Assignment
How many lines in the records below hold the string "jquery"? Please answer with the number and nothing more.
*** Provided data ***
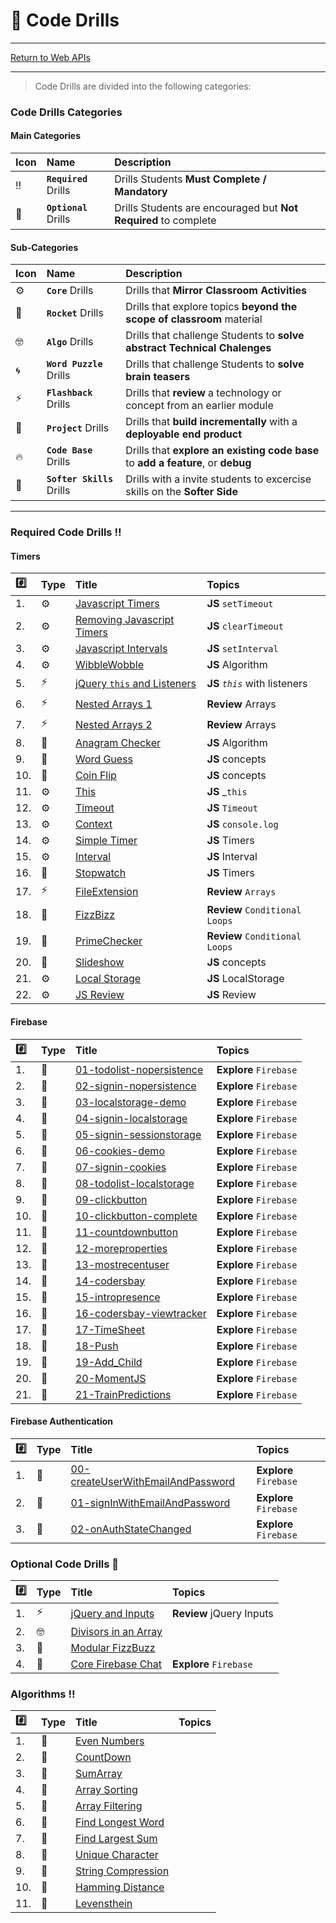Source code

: # :dart: Code Drills

<hr> 

[Return to Web APIs](../../../README.md#web-apis)

<hr>

> Code Drills are divided into the following categories: 

### Code Drills Categories

#### **Main Categories**

| Icon | Name | Description |
|:--|:--|:--|
| :bangbang:  | **`Required`** Drills  | Drills Students **Must Complete / Mandatory** |
| :diamond_shape_with_a_dot_inside:  | **`Optional`** Drills  | Drills Students are encouraged but **Not Required** to complete |

#### **Sub-Categories**

| Icon | Name | Description |
|:--|:--|:--|
| :gear:  | **`Core`** Drills  | Drills that **Mirror Classroom Activities**|
| :rocket:  | **`Rocket`** Drills  | Drills that explore topics **beyond the scope of classroom** material  |
| :nerd_face: | **`Algo`** Drills  | Drills that challenge Students to **solve abstract Technical Chalenges** |
| :cyclone: | **`Word Puzzle`** Drills  | Drills that challenge Students to **solve brain teasers**  |
|  :zap: | **`Flashback`** Drills  | Drills that **review** a technology or concept from an earlier module  |
| :triangular_flag_on_post: | **`Project`** Drills  | Drills that **build incrementally** with a **deployable end product** |
| :fire:  | **`Code Base`** Drills  | Drills that **explore an existing code base** to **add a feature**, or **debug** |
| :radio_button: | **`Softer Skills`** Drills  | Drills with a invite students to excercise skills on the **Softer Side** |

<hr> 

### Required Code Drills :bangbang:

#### Timers

| :hash: | Type | Title | Topics|
| :-- | :-- | :-- |:-- |
| 1. | :gear: | [Javascript Timers](./00-required-code-drills/timers/02-core-js-timers) | **JS** `setTimeout`
| 2. | :gear: | [Removing Javascript Timers](./00-required-code-drills/timers/03-core-js-removing-timers) | **JS** `clearTimeout`
| 3. | :gear: | [Javascript Intervals](./00-required-code-drills/timers/06-core-js-intervals) | **JS** `setInterval`
| 4. | :gear: | [WibbleWobble](./00-required-code-drills/timers/07-core-fizzbuzz-reloaded) | **JS** Algorithm
| 5. | :zap: | [jQuery `this` and Listeners](./00-required-code-drills/timers/01-flash-jquery-this-and-listeners) | **JS** _`this`_ with listeners
| 6. | :zap: | [Nested Arrays 1](./00-required-code-drills/timers/04-flash-js-nested-arrays-1) | **Review** Arrays
| 7. | :zap: | [Nested Arrays 2](./00-required-code-drills/timers/05-flash-js-nested-arrays-2) | **Review** Arrays
| 8. | :rocket: | [Anagram Checker](./00-required-code-drills/timers/08-rock-js-anagram-checker) | **JS** Algorithm
| 9. | :rocket: | [Word Guess](./00-required-code-drills/timers/09-WordGuess) | **JS** concepts
| 10. | :rocket: | [Coin Flip](./00-required-code-drills/timers/12-CoinFlip) | **JS** concepts
| 11. | :gear: | [This](./00-required-code-drills/timers/13-this) | **JS** _`this`
| 12. | :gear: | [Timeout](./00-required-code-drills/timers/14-Timeout) | **JS** `Timeout`
| 13. | :gear: | [Context](./00-required-code-drills/timers/15-Context) | **JS** `console.log`
| 14. | :gear: | [Simple Timer](./00-required-code-drills/timers/16-SimpleTimer) | **JS** Timers
| 15. | :gear: | [Interval](./00-required-code-drills/timers/17-Interval) | **JS** Interval
| 16. | :rocket: | [Stopwatch](./00-required-code-drills/timers/18-Stopwatch) | **JS** Timers
| 17. | :zap: | [FileExtension](./00-required-code-drills/timers/19-FileExtension) | **Review** `Arrays`
| 18. | :radio_button: | [FizzBizz](./00-required-code-drills/timers/20-FizzBuzz) | **Review** `Conditional Loops`
| 19. | :radio_button: | [PrimeChecker](./00-required-code-drills/timers/21-PrimeChecker) | **Review** `Conditional Loops`
| 20. | :rocket: | [Slideshow](./00-required-code-drills/timers/22-Slideshow) | **JS** concepts
| 21. | :gear: | [Local Storage](./00-required-code-drills/timers/23-core-local-storage) | **JS** LocalStorage
| 22. | :gear: | [JS Review](./00-required-code-drills/timers/24-flash-js-review) | **JS** Review


#### Firebase

| :hash: | Type | Title | Topics|
| :-- | :-- | :-- |:-- |
| 1. | :rocket: | [01-todolist-nopersistence](./00-required-code-drills/firebase/01-todolist-nopersistence)| **Explore** `Firebase`
| 2. | :rocket: | [02-signin-nopersistence](./00-required-code-drills/firebase/02-signin-nopersistence)| **Explore** `Firebase`
| 3. | :rocket: | [03-localstorage-demo](./00-required-code-drills/firebase/03-localstorage-demo)| **Explore** `Firebase`
| 4. | :rocket: | [04-signin-localstorage](./00-required-code-drills/firebase/04-signin-localstorage)| **Explore** `Firebase`
| 5. | :rocket: | [05-signin-sessionstorage](./00-required-code-drills/firebase/05-signin-sessionstorage)| **Explore** `Firebase`
| 6. | :rocket: | [06-cookies-demo](./00-required-code-drills/firebase/06-cookies-demo)| **Explore** `Firebase`
| 7. | :rocket: | [07-signin-cookies](./00-required-code-drills/firebase/07-signin-cookies)| **Explore** `Firebase`
| 8. | :rocket: | [08-todolist-localstorage](./00-required-code-drills/firebase/08-todolist-localstorage)| **Explore** `Firebase`
| 9. | :rocket: | [09-clickbutton](./00-required-code-drills/firebase/09-clickbutton)| **Explore** `Firebase`
| 10. | :rocket: | [10-clickbutton-complete](./00-required-code-drills/firebase/10-clickbutton-complete)| **Explore** `Firebase`
| 11. | :rocket: | [11-countdownbutton](./00-required-code-drills/firebase/11-countdownbutton)| **Explore** `Firebase`
| 12. | :rocket: | [12-moreproperties](./00-required-code-drills/firebase/12-moreproperties)| **Explore** `Firebase`
| 13. | :rocket: | [13-mostrecentuser](./00-required-code-drills/firebase/13-mostrecentuser)| **Explore** `Firebase`
| 14. | :rocket: | [14-codersbay](./00-required-code-drills/firebase/14-codersbay)| **Explore** `Firebase`
| 15. | :rocket: | [15-intropresence](./00-required-code-drills/firebase/15-intropresence)| **Explore** `Firebase`
| 16. | :rocket: | [16-codersbay-viewtracker](./00-required-code-drills/firebase/16-codersbay-viewtracker)| **Explore** `Firebase`
| 17. | :rocket: | [17-TimeSheet](./00-required-code-drills/firebase/17-TimeSheet)| **Explore** `Firebase`
| 18. | :rocket: | [18-Push](./00-required-code-drills/firebase/18-Push)| **Explore** `Firebase`
| 19. | :rocket: | [19-Add_Child](./00-required-code-drills/firebase/19-Add_Child)| **Explore** `Firebase`
| 20. | :rocket: | [20-MomentJS](./00-required-code-drills/firebase/20-MomentJS)| **Explore** `Firebase`
| 21. | :rocket: | [21-TrainPredictions](./00-required-code-drills/firebase/21-TrainPredictions)| **Explore** `Firebase`

#### Firebase Authentication
| :hash: | Type | Title | Topics|
| :-- | :-- | :-- |:-- |
| 1. | :rocket: | [00-createUserWithEmailAndPassword](./00-required-code-drills/firebase-authentication/00-createUserWithEmailAndPassword)| **Explore** `Firebase`
| 2. | :rocket: | [01-signInWithEmailAndPassword](./00-required-code-drills/firebase-authentication/01-signInWithEmailAndPassword)| **Explore** `Firebase`
| 3. | :rocket: | [02-onAuthStateChanged](./00-required-code-drills/firebase-authentication/02-onAuthStateChanged)| **Explore** `Firebase`

###  Optional Code Drills :diamond_shape_with_a_dot_inside:

| :hash: | Type | Title | Topics|
| :-- | :-- | :-- |:-- |
| 1. | :zap: | [jQuery and Inputs](./01-optional-code-drills/01-flash-jquery-input) | **Review** jQuery Inputs
| 2. | :nerd_face: | [Divisors in an Array](./01-optional-code-drills/02-algo-js-divisors) | 
| 3. | :rocket: | [Modular FizzBuzz](./01-optional-code-drills/03-rock-fizzbuzz-expanded) | 
| 4. | :rocket: | [Core Firebase Chat](./01-optional-code-drills/04-core-firebase-chat) | **Explore** `Firebase`

###  Algorithms :bangbang:

| :hash: | Type | Title | Topics|
| :-- | :-- | :-- |:-- |
| 1. | :rocket: | [Even Numbers](./02-Algorithms/01-log-even-nums) | 
| 2. | :rocket: | [CountDown](./02-Algorithms/02-countdown) | 
| 3. | :rocket: | [SumArray](./02-Algorithms/03-sum-array) | 
| 4. | :rocket: | [Array Sorting](./02-Algorithms/04-algo-array-sorting) | 
| 5. | :rocket: | [Array Filtering](./02-Algorithms/05-algo-array-filtering) | 
| 6. | :rocket: | [Find Longest Word](./02-Algorithms/06-algo-find-longest-word) | 
| 7. | :rocket: | [Find Largest Sum](./02-Algorithms/07-algo-largest-sum) | 
| 8. | :rocket: | [Unique Character](./02-Algorithms/08-algo-unique-char) | 
| 9. | :rocket: | [String Compression](./02-Algorithms/09-algo-string-compression) | 
| 10. | :rocket: | [Hamming Distance](./02-Algorithms/10-rock-hamming-distance) | 
| 11. | :rocket: | [Levensthein](./02-Algorithms/11-rock-levensthein) |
*** End of Provided data ***
Solution below
2